*What you will do:*
For the word "tidak", count the lines of the records that hold it, and give only that number.

⟨

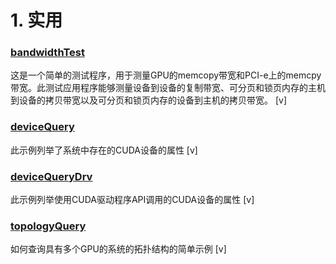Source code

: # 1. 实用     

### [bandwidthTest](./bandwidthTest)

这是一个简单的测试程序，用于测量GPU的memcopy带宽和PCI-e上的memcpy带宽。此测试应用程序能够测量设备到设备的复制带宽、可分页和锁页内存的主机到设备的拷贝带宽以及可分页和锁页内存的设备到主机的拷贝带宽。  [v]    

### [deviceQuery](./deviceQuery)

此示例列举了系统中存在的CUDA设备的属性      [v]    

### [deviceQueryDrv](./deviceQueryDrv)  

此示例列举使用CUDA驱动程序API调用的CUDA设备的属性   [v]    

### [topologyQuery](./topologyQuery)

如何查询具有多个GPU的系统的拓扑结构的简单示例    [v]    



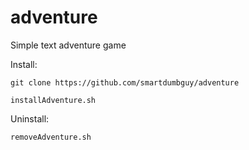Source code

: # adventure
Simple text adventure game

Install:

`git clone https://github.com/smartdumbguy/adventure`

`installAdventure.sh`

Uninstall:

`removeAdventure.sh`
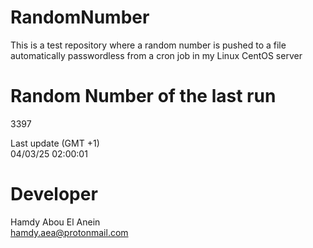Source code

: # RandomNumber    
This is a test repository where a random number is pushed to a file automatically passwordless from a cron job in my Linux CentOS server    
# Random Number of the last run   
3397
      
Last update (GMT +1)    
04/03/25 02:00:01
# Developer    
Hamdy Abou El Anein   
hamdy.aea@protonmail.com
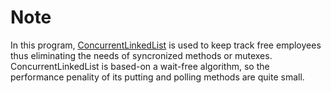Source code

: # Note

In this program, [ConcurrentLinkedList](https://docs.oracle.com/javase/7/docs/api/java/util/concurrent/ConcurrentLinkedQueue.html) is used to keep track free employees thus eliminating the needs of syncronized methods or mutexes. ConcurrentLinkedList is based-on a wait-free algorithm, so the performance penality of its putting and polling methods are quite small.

⟩
⟨

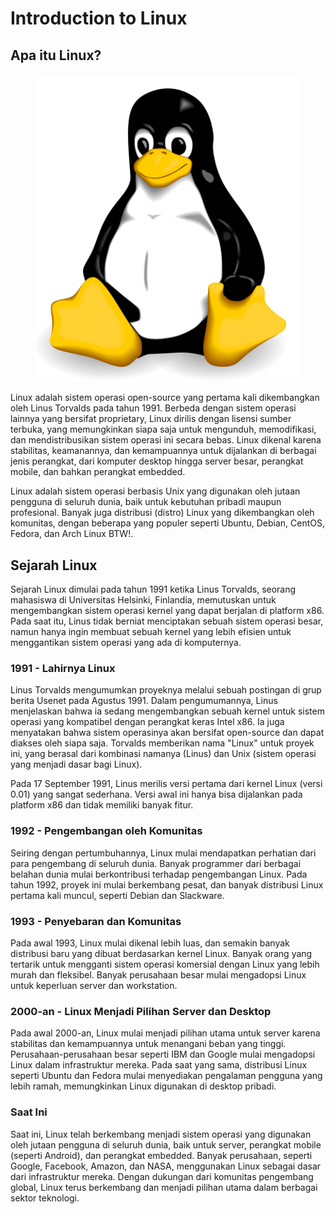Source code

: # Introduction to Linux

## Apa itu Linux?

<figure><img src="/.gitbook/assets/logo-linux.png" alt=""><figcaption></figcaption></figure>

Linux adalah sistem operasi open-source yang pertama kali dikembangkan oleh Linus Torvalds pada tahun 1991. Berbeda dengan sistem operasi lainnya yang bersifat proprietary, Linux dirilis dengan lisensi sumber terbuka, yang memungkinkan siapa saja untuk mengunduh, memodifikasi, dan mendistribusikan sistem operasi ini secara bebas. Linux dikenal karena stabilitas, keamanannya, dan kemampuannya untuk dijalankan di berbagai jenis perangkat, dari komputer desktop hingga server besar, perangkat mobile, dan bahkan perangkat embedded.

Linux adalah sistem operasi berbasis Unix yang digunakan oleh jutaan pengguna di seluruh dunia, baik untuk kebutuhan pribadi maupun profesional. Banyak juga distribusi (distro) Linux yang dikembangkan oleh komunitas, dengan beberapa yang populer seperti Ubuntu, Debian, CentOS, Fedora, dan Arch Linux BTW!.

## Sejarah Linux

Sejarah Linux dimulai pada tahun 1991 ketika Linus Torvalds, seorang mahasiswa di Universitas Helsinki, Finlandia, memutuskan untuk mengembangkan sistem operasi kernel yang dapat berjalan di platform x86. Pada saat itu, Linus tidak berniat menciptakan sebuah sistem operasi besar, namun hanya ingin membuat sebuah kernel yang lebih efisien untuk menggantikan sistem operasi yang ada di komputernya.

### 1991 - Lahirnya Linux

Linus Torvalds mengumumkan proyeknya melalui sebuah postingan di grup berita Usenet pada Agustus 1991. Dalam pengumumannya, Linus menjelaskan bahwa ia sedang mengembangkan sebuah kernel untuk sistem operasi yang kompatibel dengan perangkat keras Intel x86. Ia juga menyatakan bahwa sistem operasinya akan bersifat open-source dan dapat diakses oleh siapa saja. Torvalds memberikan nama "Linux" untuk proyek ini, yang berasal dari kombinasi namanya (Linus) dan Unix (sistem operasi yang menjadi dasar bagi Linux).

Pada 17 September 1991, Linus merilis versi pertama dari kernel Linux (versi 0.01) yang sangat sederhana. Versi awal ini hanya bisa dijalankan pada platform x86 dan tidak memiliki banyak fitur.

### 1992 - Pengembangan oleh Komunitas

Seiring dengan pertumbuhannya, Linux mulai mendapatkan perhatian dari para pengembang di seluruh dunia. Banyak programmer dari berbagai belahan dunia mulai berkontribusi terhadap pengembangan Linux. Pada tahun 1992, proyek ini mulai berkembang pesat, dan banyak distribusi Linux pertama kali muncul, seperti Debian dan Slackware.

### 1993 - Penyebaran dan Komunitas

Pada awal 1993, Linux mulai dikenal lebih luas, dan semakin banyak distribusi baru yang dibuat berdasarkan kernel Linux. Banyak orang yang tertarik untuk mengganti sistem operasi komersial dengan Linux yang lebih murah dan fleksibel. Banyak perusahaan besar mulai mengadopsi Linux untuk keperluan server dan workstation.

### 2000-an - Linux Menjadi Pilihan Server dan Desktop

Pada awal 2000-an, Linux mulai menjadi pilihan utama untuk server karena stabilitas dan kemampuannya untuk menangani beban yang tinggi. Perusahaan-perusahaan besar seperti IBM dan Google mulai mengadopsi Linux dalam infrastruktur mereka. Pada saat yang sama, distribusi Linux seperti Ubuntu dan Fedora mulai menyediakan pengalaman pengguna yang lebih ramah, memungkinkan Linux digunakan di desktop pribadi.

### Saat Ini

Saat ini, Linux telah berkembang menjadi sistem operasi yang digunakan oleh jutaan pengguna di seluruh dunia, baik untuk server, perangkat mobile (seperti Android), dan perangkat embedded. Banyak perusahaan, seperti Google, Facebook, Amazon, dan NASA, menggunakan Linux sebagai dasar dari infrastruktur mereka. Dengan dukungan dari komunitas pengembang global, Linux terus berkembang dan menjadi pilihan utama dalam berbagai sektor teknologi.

⟩

*Answer to this problem:*
2